------ SUPPLIED DATA

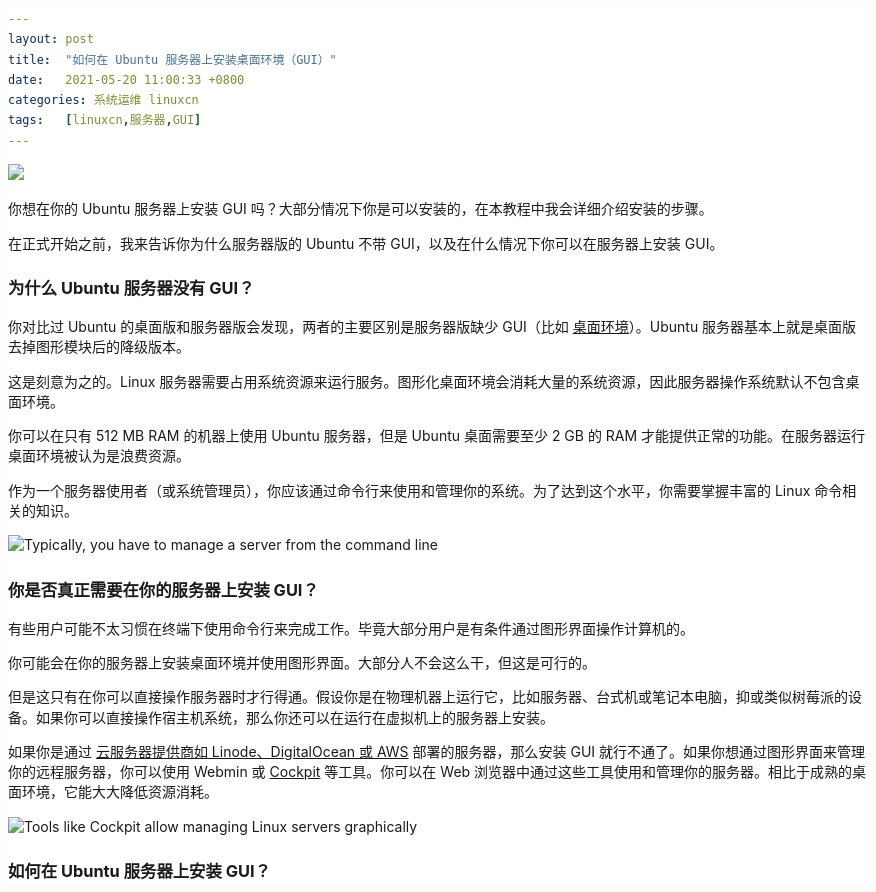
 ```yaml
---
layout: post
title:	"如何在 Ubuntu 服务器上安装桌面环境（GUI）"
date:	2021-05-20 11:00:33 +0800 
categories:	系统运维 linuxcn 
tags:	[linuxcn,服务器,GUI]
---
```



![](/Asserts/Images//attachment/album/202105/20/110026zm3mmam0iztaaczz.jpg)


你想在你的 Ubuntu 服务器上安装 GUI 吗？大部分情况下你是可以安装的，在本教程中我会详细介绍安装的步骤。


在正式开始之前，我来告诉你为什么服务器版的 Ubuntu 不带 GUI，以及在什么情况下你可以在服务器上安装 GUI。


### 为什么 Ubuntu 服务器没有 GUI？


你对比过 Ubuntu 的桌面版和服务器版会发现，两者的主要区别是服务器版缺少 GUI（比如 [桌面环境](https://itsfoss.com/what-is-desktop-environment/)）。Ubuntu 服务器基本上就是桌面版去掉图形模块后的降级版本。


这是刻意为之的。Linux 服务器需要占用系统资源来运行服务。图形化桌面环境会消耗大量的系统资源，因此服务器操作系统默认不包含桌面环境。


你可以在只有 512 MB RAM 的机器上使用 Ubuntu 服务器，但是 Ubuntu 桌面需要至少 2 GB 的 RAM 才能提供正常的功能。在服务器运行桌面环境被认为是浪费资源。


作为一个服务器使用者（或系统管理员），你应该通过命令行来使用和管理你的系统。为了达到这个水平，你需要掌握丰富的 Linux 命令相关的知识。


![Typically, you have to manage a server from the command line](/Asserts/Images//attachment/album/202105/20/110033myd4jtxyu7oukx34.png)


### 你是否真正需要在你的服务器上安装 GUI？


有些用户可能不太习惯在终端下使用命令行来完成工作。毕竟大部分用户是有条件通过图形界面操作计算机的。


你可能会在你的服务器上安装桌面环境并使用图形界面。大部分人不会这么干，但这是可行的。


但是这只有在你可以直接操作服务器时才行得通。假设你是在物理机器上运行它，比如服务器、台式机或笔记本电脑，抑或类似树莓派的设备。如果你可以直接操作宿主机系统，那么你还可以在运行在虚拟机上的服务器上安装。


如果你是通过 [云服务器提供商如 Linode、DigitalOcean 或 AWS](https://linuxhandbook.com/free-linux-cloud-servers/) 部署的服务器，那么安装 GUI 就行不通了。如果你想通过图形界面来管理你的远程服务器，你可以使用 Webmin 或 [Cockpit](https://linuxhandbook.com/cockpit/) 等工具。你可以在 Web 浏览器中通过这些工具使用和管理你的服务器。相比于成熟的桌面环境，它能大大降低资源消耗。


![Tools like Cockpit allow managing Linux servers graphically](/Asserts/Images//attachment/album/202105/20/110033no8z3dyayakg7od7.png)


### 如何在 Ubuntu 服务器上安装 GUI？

------------
------ SUPPLIED DATA

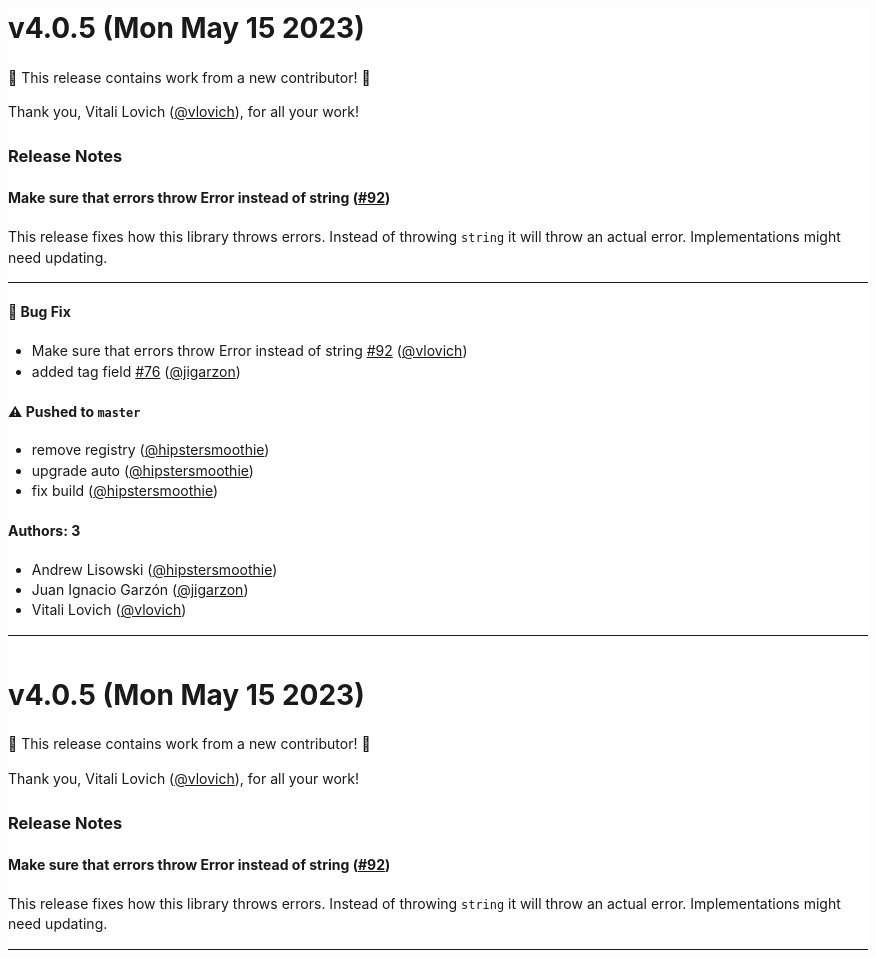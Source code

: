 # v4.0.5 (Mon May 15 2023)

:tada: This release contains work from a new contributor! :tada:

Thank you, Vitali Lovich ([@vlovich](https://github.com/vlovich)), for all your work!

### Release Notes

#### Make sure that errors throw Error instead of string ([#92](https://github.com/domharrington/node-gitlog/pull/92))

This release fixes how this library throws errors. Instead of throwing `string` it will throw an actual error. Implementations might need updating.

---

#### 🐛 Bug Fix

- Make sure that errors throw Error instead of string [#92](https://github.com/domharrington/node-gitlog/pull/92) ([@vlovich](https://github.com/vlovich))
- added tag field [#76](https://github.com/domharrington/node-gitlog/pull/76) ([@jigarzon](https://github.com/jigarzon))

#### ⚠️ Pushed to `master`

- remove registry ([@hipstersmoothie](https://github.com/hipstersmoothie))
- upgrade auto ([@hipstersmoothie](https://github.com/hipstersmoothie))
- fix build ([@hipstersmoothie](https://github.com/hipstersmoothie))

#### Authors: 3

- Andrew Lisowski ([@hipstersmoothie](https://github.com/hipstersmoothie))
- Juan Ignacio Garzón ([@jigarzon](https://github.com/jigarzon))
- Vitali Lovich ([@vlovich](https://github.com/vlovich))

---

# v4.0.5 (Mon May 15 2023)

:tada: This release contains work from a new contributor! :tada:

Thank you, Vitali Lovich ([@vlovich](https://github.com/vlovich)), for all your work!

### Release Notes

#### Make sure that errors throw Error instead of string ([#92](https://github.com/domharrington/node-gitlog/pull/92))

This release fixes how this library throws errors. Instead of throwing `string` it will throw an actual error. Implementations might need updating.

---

------------

Please show every line of the records that holds the word "vlovich".

FINISHED EXERCISE:
Thank you, Vitali Lovich ([@vlovich](https://github.com/vlovich)), for all your work!
- Make sure that errors throw Error instead of string [#92](https://github.com/domharrington/node-gitlog/pull/92) ([@vlovich](https://github.com/vlovich))
- Vitali Lovich ([@vlovich](https://github.com/vlovich))
Thank you, Vitali Lovich ([@vlovich](https://github.com/vlovich)), for all your work!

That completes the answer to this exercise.